10 days. Really…..?
SINGAPORE – A youth who attacked foreign workers with his friends because he was bored and also to hone his fighting skills was sentenced to a short detention of 10 days on Monday.
The short detention order is a community sentencing option that is intended to be less disruptive and stigmatising than jail.
The teenager, Daryl Lim Jun Liang, 19, was also ordered by the court to report to a supervision officer every day for a year, be electronically tagged and remain indoors from 10pm to 6am. He also has to perform 150 hours of community service within a year.
Lim, an Institute of Technical Education (ITE) student, is out on a $15,000 bail as the Prosecution applied for a stay in execution of the sentence while it reviews whether to file appeal.
The court heard how together with three other friends, Lim had in September and October last year picked on four smaller foreign workers who were deemed less likely to fight back.
In January, he pleaded guilty to one charge of voluntarily causing hurt with another charge to be taken into consideration during sentencing.
The court heard that on Oct 3 last year at around 3am, Lim and his three friends – Tan Jun Liang, 18, and two other 15-year-olds, who cannot be named because of a gag order – met in Yishun and decided to look for foreign workers to assault.
At about 6am, they spotted Chinese national Zuo Yu Nian, 48, walking along Yishun Avenue 6 and attacked him.
Lim and a 15-year-old accomplice punched the construction worker multiple times on the face and mouth before fleeing.
Deputy Public Prosecutor Nicholas Lai noted that the attack was entirely unprovoked and there was a clear premeditated intent to pick on and assault a specific group with a certain build.
He urged the court to send Lim to the Reformative Training Centre, where a stint would last between 18 and 30 months.

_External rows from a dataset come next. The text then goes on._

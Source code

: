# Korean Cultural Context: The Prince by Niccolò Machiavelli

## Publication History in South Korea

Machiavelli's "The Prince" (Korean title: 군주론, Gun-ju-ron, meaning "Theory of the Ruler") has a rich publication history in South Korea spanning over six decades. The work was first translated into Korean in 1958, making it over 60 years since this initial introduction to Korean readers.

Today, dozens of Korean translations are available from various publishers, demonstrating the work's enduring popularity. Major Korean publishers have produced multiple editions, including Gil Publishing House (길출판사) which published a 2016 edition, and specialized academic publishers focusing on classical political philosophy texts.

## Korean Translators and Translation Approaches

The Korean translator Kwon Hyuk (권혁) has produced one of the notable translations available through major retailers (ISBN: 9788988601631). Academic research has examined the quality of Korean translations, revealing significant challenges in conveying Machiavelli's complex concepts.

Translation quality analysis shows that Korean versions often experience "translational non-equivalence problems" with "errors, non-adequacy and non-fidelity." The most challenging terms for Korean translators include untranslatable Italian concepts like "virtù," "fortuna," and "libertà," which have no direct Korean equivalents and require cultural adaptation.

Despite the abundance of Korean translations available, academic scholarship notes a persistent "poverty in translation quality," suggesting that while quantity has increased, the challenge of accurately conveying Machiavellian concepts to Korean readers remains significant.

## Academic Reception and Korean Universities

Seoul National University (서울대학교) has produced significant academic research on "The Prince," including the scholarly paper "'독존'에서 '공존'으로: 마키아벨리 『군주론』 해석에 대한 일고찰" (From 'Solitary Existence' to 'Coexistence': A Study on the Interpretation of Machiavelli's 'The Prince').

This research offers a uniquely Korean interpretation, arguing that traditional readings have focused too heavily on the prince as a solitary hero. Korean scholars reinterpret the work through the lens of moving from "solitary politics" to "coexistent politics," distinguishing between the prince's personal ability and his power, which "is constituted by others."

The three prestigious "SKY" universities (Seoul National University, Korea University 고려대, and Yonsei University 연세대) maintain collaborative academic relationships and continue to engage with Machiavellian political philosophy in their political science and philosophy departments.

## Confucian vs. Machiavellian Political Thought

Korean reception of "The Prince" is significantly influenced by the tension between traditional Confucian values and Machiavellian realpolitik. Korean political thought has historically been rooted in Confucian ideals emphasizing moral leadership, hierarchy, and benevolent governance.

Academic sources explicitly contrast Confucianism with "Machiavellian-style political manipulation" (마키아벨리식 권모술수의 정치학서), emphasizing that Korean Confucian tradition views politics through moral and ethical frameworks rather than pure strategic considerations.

“A deterrent sentence is needed more than ever in light of the increase in the number of youth crimes involving violence,” said DPP Lai.
He noted that from 2013 to last year, there was a 10.9 per cent increase in the number of crimes against persons – from 3,822 cases to 4,237 cases.
The number of youth arrested meanwhile rose 2.1 per cent, from 3,031 in 2013 to 3,094 last year.
And the number of youths arrested for rioting last year grew by 13.8 per cent, from 283 in 2013 to 322 last year.
“Based on the statistics, there is now a more-than-ever pressing need to send a clear message to potential offenders that committing acts of gratuitous violence against others will be met and countered with the firm hand of the law,” added DPP Lai.
But Lim’s lawyer, Mr Luke Lee, asked that his client not be sent for reformative training as it may affect his future work prospects.
It was also Lim’s first brush with the law, and he had a record of good conduct with satisfactory academic performance in school.
District Judge Lim Keng Yeow noted that Lim had a supportive family and was found to be receptive to parental advice and at low risk of criminal reoffence.
The judge said that it was important to note, in deciding between reformative training and community sentencing, that the former results in an “indelible criminal record”.
The case involving Tan is pending. The two 15-year-olds are on 18 months’ probation.
Lim could have been jailed for up to two years and fined up to $5,000.